That's the point to drop in the classic line about cyanide and botulism being all-natural, too. You don't do that just to score some sort of debating point, though, satisfying though that may be - I try not to introduce that one with a flourish of the sword point. No, I think you want to come in with a slightly regretful "Well, here's the problem. . ." approach. The idea, I'd say, is to introduce the concept of there being a continuum of toxicity out there, one that doesn't distinguish between man-made compounds and natural ones.
The next step after that is the fundamental toxicological idea that the dose makes the poison, but I think it's only effective to bring that up after this earlier point has been made. Otherwise, it sounds like special pleading again: "Oh, well, yeah, that's a deadly poison, but a little bit of it probably won't hurt you. Much." My favorite example in this line is selenium. It's simultaneously a vital trace nutrient and a poison, all depending on the dose, and I think a lot of people might improve their thinking on these topics if they tried to integrate that possibility into their views of the world.

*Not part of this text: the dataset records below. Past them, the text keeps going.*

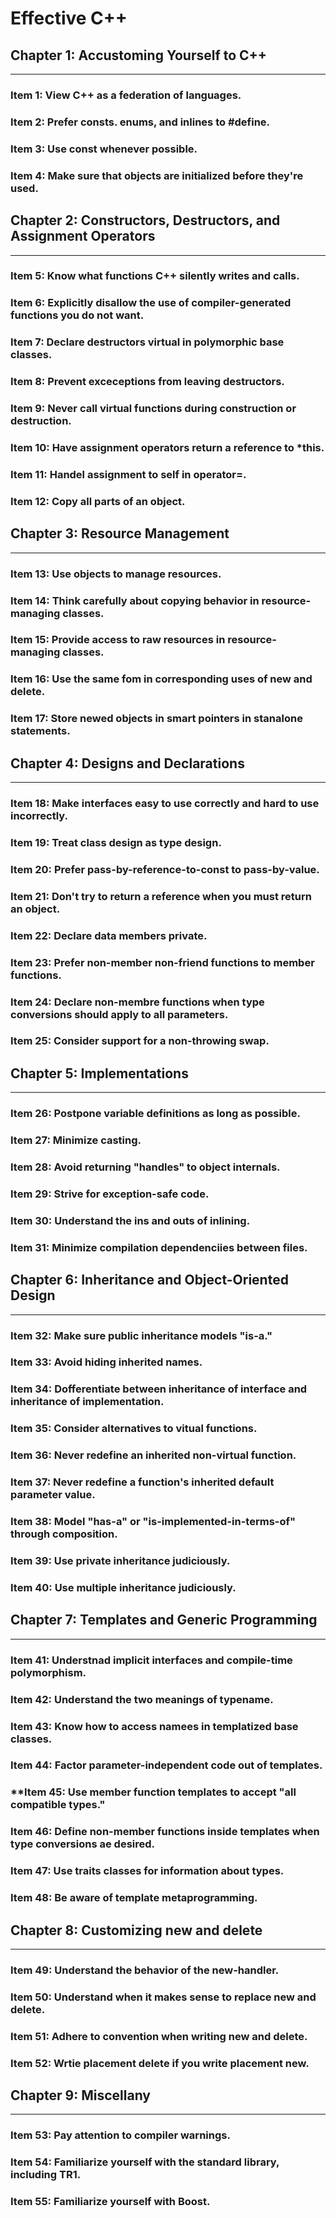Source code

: **Effective C++**
============================================

## **Chapter 1: Accustoming Yourself to C++**

--------------------------------------------

### **Item 1: View C++ as a federation of languages.**

### **Item 2: Prefer consts. enums, and inlines to #define.**

### **Item 3: Use const whenever possible.**

### **Item 4: Make sure that objects are initialized before they're used.**

## **Chapter 2: Constructors, Destructors, and Assignment Operators**

--------------------------------------------

### **Item 5: Know what functions C++ silently writes and calls.**

### **Item 6: Explicitly disallow the use of compiler-generated functions you do not want.**

### **Item 7: Declare destructors virtual in polymorphic base classes.**

### **Item 8: Prevent exceceptions from leaving destructors.**

### **Item 9: Never call virtual functions during construction or destruction.**

### **Item 10: Have assignment operators return a reference to \*this.**

### **Item 11: Handel assignment to self in operator=.**

### **Item 12: Copy all parts of an object.**

## **Chapter 3: Resource Management**

--------------------------------------------

### **Item 13: Use objects to manage resources.**

### **Item 14: Think carefully about copying behavior in resource-managing classes.**

### **Item 15: Provide access to raw resources in resource-managing classes.**

### **Item 16: Use the same fom in corresponding uses of new and delete.**

### **Item 17: Store newed objects in smart pointers in stanalone statements.**

## **Chapter 4: Designs and Declarations**

--------------------------------------------

### **Item 18: Make interfaces easy to use correctly and hard to use incorrectly.**

### **Item 19: Treat class design as type design.**

### **Item 20: Prefer pass-by-reference-to-const to pass-by-value.**

### **Item 21: Don't try to return a reference when you must return an object.**

### **Item 22: Declare data members private.**

### **Item 23: Prefer non-member non-friend functions to member functions.**

### **Item 24: Declare non-membre functions when type conversions should apply to all parameters.**

### **Item 25: Consider support for a non-throwing swap.**

## **Chapter 5: Implementations**

--------------------------------------------

### **Item 26: Postpone variable definitions as long as possible.**

### **Item 27: Minimize casting.**

### **Item 28: Avoid returning "handles" to object internals.**

### **Item 29: Strive for exception-safe code.**

### **Item 30: Understand the ins and outs of inlining.**

### **Item 31: Minimize compilation dependenciies between files.**

## **Chapter 6: Inheritance and Object-Oriented Design**

--------------------------------------------

### **Item 32: Make sure public inheritance models "is-a."**

### **Item 33: Avoid hiding inherited names.**

### **Item 34: Dofferentiate between inheritance of interface and inheritance of implementation.**

### **Item 35: Consider alternatives to vitual functions.**

### **Item 36: Never redefine an inherited non-virtual function.**

### **Item 37: Never redefine a function's inherited default parameter value.**

### **Item 38: Model "has-a" or "is-implemented-in-terms-of" through composition.**

### **Item 39: Use private inheritance judiciously.**

### **Item 40: Use multiple inheritance judiciously.**

## **Chapter 7: Templates and Generic Programming**

--------------------------------------------

### **Item 41: Understnad implicit interfaces and compile-time polymorphism.**

### **Item 42: Understand the two meanings of typename.**

### **Item 43: Know how to access namees in templatized base classes.**

### **Item 44: Factor parameter-independent code out of templates.**

### **Item 45: Use member function templates to accept "all compatible types."

### **Item 46: Define non-member functions inside templates when type conversions ae desired.**

### **Item 47: Use traits classes for information about types.**

### **Item 48:  Be aware of template metaprogramming.**

## **Chapter 8: Customizing new and delete**

--------------------------------------------

### **Item 49: Understand the behavior of the new-handler.**

### **Item 50: Understand when it makes sense to replace new and delete.**

### **Item 51: Adhere to convention when writing new and delete.**

### **Item 52: Wrtie placement delete if you write placement new.**

## **Chapter 9: Miscellany**

--------------------------------------------

### **Item 53: Pay attention to compiler warnings.**

### **Item 54: Familiarize yourself with the standard library, including TR1.**

### **Item 55: Familiarize yourself with Boost.**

Because it's clear that a lot of people don't have room for it right now. The common view is that the world is divided into two categories of stuff: the natural, made by living things, and the unnatural, made by humans (mostly chemists, dang them). You even see this scheme applied to inorganic chemistry: you can find people out there selling makeup and nutritional supplements who charge a premium for things like calcium carbonate when it's a "natural mineral", as opposed (apparently) to that nasty sludge that comes out of the vats down at the chemical plant. (This is also one of the reasons why arguing about the chemist's definition of "organic" is even more of a losing position than arguing about the word "chemical").

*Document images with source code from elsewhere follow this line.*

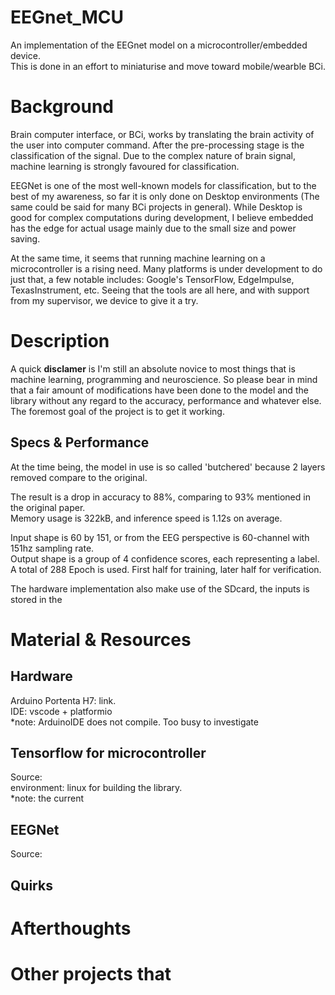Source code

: # EEGnet_MCU
An implementation of the EEGnet model on a microcontroller/embedded device.  
This is done in an effort to miniaturise and move toward mobile/wearble BCi. 

# Background 
Brain computer interface, or BCi, works by translating the brain activity of the user into computer command. After the pre-processing stage is the classification of the signal. Due to the complex nature of brain signal, machine learning is strongly favoured for classification. 

EEGNet is one of the most well-known models for classification, but to the best of my awareness, so far it is only done on Desktop environments (The same could be said for many BCi projects in general). While Desktop is good for complex computations during development, I believe embedded has the edge for actual usage mainly due to the small size and power saving. 

At the same time, it seems that running machine learning on a microcontroller is a rising need. Many platforms is under development to do just that, a few notable includes: Google's TensorFlow, EdgeImpulse, TexasInstrument, etc. Seeing that the tools are all here, and with support from my supervisor, we device to give it a try.  

# Description
A quick **disclamer** is I'm still an absolute novice to most things that is machine learning, programming and neuroscience. So please bear in mind that a fair amount of modifications have been done to the model and the library without any regard to the accuracy, performance and whatever else. The foremost goal of the project is to get it working. 

## Specs & Performance
At the time being, the model in use is so called 'butchered' because 2 layers removed compare to the original. 

The result is a drop in accuracy to 88%, comparing to 93% mentioned in the original paper.  
Memory usage is 322kB, and inference speed is 1.12s on average. 

Input shape is 60 by 151, or from the EEG perspective is 60-channel with 151hz sampling rate.  
Output shape is a group of 4 confidence scores, each representing a label.  
A total of 288 Epoch is used. First half for training, later half for verification.  

The hardware implementation also make use of the SDcard, the inputs is stored in the 

# Material & Resources
## Hardware
Arduino Portenta H7: link.  
IDE: vscode + platformio  
*note: ArduinoIDE does not compile. Too busy to investigate


## Tensorflow for microcontroller
Source:   
environment: linux for building the library.   
*note: the current   
## EEGNet
Source:  

## Quirks 

# Afterthoughts 

# Other projects that 
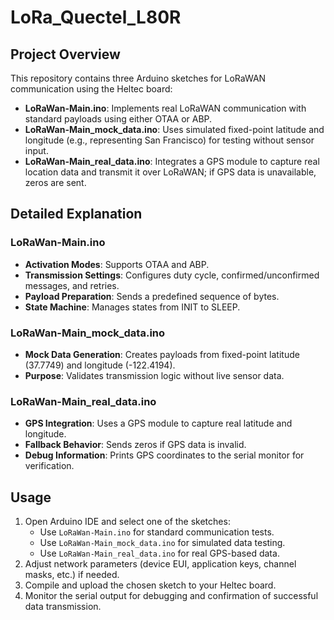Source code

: # LoRa_Quectel_L80R

## Project Overview

This repository contains three Arduino sketches for LoRaWAN communication using the Heltec board:
- **LoRaWan-Main.ino**: Implements real LoRaWAN communication with standard payloads using either OTAA or ABP.
- **LoRaWan-Main_mock_data.ino**: Uses simulated fixed-point latitude and longitude (e.g., representing San Francisco) for testing without sensor input.
- **LoRaWan-Main_real_data.ino**: Integrates a GPS module to capture real location data and transmit it over LoRaWAN; if GPS data is unavailable, zeros are sent.

## Detailed Explanation

### LoRaWan-Main.ino
- **Activation Modes**: Supports OTAA and ABP.
- **Transmission Settings**: Configures duty cycle, confirmed/unconfirmed messages, and retries.
- **Payload Preparation**: Sends a predefined sequence of bytes.
- **State Machine**: Manages states from INIT to SLEEP.

### LoRaWan-Main_mock_data.ino
- **Mock Data Generation**: Creates payloads from fixed-point latitude (37.7749) and longitude (-122.4194).
- **Purpose**: Validates transmission logic without live sensor data.

### LoRaWan-Main_real_data.ino
- **GPS Integration**: Uses a GPS module to capture real latitude and longitude.
- **Fallback Behavior**: Sends zeros if GPS data is invalid.
- **Debug Information**: Prints GPS coordinates to the serial monitor for verification.

## Usage

1. Open Arduino IDE and select one of the sketches:
   - Use `LoRaWan-Main.ino` for standard communication tests.
   - Use `LoRaWan-Main_mock_data.ino` for simulated data testing.
   - Use `LoRaWan-Main_real_data.ino` for real GPS-based data.
2. Adjust network parameters (device EUI, application keys, channel masks, etc.) if needed.
3. Compile and upload the chosen sketch to your Heltec board.
4. Monitor the serial output for debugging and confirmation of successful data transmission.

There's a religious (or at least quasi-religious) aspect to all this, which makes the arguments emotional and hard to win by appeals to reason. That worldview I describe is a dualist, Manichean one: there are forces of good, and there are forces of evil, and you have to choose sides, don't you? It's sort of assumed that the "natural" world is all of a piece: living creatures are always better off with natural things. They're better; they're what living creatures are meant to consume and be surrounded by. Anything else is ersatz, a defective substitute for the real thing, and quite possibly an outright work of evil by those forces on the other side.

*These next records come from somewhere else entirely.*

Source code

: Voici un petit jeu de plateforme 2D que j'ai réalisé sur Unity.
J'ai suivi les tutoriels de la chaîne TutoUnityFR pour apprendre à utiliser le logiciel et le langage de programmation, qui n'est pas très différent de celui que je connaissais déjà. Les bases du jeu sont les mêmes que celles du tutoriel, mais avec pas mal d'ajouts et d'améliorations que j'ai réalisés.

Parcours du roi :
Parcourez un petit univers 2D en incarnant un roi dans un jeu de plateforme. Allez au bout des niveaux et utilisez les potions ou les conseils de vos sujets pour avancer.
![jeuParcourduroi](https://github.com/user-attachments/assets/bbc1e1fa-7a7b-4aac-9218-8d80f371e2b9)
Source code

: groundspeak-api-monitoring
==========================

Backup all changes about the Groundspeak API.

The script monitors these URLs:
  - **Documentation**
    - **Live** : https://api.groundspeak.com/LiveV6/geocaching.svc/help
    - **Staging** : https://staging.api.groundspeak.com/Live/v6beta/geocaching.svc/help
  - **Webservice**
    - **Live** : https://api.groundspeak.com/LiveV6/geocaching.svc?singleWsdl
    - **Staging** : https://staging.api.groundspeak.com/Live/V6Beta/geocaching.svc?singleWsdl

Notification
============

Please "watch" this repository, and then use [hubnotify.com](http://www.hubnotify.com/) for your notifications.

Note that we're heading into some very deep things in many human cultures here, which is another reason that this is never an easy or simple argument to have. That split between natural and unnatural means that there was a time, before all this industrial horror, when people lived in the natural state. They never encountered anything artificial, because there was no such thing in the world. Now, a great number of cultures have a "Golden Age" myth, that distant time when everything was so much better - more pure, somehow, before things became corrupted into their present regrettable state. The Garden of Eden is the aspect this takes in the Christian religion, but you find similar things in many other traditions. (Interestingly, this often takes the form of an ancient age when humans spoke directly with the gods, in whatever form they took, which is one of the things that led Julian Jaynes to his fascinating, although probably unprovable hypotheses in The Origin of Consciousness in the Breakdown of the Bicameral Mind).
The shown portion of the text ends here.